Mexican-Style rice with all the flavors of Mexican Red Rice!
Course Side Dish
Cuisine Mexican
Prep Time 15 minutes
Cook Time 25 minutes
Resting Time 10 minutes
Total Time 50 minutes
Servings 6 Servings

Ingredients

  • 2 tablespoons grapeseed or olive oil
  • 1/3 cup onion diced
  • 1 serrano pepper left whole
  • 1/3 cup red bell pepper diced
  • 2 cloves garlic sliced
  • 2 roma tomatoes roughly chopped
  • 1/4 cup tomato sauce
  • 1 1/2 cups water or low sodium chicken broth
  • 1 tomato/chicken flavored bouillon cube optional
  • 1/2 teaspoon cumin
  • 1/2 teaspoon pepper
  • Salt to taste
  • 1 cup uncooked quinoa
  • 2 tablespoons lemon or lime fresh juice
  • 1 tbsp cilantro chopped

Instructions

  • Preheat the oil on medium heat for a minute. Add the onions, serrano, bell pepper and garlic. Cook for 3 to 5 minutes.
  • On the back burner add the 1 1/2 cups of water with crumbled bouillon cube.

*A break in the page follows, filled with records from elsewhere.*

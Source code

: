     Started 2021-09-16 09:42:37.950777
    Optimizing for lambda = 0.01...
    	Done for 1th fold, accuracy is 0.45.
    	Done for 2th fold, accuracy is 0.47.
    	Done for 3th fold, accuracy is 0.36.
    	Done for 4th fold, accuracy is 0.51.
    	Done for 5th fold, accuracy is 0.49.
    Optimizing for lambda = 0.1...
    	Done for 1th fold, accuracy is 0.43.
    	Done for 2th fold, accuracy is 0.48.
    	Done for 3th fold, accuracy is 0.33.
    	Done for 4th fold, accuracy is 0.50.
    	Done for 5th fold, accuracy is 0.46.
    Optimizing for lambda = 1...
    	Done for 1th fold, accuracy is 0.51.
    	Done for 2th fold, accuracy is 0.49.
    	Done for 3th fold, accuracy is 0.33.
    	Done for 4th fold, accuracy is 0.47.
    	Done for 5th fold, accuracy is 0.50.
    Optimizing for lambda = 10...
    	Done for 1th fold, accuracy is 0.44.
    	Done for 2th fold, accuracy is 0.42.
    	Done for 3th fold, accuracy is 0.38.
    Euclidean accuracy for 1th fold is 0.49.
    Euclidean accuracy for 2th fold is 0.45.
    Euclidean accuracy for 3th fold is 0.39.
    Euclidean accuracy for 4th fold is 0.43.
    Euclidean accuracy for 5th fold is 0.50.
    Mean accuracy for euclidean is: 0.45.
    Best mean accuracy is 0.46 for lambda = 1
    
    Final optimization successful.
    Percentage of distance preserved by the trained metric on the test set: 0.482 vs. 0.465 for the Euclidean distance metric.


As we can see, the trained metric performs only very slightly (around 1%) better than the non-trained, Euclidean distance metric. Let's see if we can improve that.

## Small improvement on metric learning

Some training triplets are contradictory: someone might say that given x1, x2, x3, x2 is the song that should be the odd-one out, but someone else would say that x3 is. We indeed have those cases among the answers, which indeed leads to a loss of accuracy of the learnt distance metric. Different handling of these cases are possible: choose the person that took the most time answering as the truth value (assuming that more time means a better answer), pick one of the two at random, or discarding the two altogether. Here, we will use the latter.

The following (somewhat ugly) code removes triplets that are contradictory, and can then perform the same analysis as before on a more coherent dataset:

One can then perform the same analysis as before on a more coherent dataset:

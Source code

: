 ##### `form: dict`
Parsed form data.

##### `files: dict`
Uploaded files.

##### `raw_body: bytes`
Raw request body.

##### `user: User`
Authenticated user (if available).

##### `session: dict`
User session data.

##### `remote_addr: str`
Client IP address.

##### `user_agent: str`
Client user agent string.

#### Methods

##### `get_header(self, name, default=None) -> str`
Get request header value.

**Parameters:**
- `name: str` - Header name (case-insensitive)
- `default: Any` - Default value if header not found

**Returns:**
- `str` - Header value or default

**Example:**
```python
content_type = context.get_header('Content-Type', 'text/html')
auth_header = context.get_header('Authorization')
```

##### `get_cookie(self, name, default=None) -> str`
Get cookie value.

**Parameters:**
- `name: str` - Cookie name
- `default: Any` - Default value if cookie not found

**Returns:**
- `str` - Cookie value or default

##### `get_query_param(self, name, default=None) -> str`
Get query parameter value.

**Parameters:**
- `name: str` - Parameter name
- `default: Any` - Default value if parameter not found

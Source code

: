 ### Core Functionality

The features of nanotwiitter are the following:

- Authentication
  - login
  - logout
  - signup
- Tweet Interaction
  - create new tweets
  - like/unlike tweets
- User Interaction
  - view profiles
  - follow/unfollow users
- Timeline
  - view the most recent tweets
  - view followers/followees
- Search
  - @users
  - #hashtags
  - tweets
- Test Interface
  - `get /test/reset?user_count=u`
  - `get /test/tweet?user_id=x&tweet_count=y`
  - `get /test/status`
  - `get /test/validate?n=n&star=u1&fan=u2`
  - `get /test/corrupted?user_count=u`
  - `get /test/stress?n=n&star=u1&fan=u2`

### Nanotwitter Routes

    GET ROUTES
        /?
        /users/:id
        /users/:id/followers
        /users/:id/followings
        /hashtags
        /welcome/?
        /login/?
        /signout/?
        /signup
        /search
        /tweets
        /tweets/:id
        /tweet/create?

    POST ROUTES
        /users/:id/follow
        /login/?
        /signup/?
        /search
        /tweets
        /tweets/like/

Heat to medium and cook just until bouillon has dissolved. Stir as needed.
  • Add the tomatoes, tomato sauce and garlic to the blender. Season lightly with salt and pepper and puree until smooth. Pour into pot and cook for 4 minutes. Stir as needed.
  • Add the warm broth, cumin, pepper and salt if needed. Bring up to a boil.
  • Add quinoa, reduce heat and cover. Cook for 13-18 minutes or until broth has evaporated. Remove from heat and let stand for 10 minutes. Fluff with fork. Mix in lime juice and cilantro.

Notes

Don't rush the quinoa. Let it sit once you remove it from the heat so it can finish cooking and become more tender. Cook the quinoa in salted water, cool and mix with pico de gallo, black beans, corn and some oil. Season to taste with salt and pepper. Fold in some crumbled queso fresco! Tasty salad!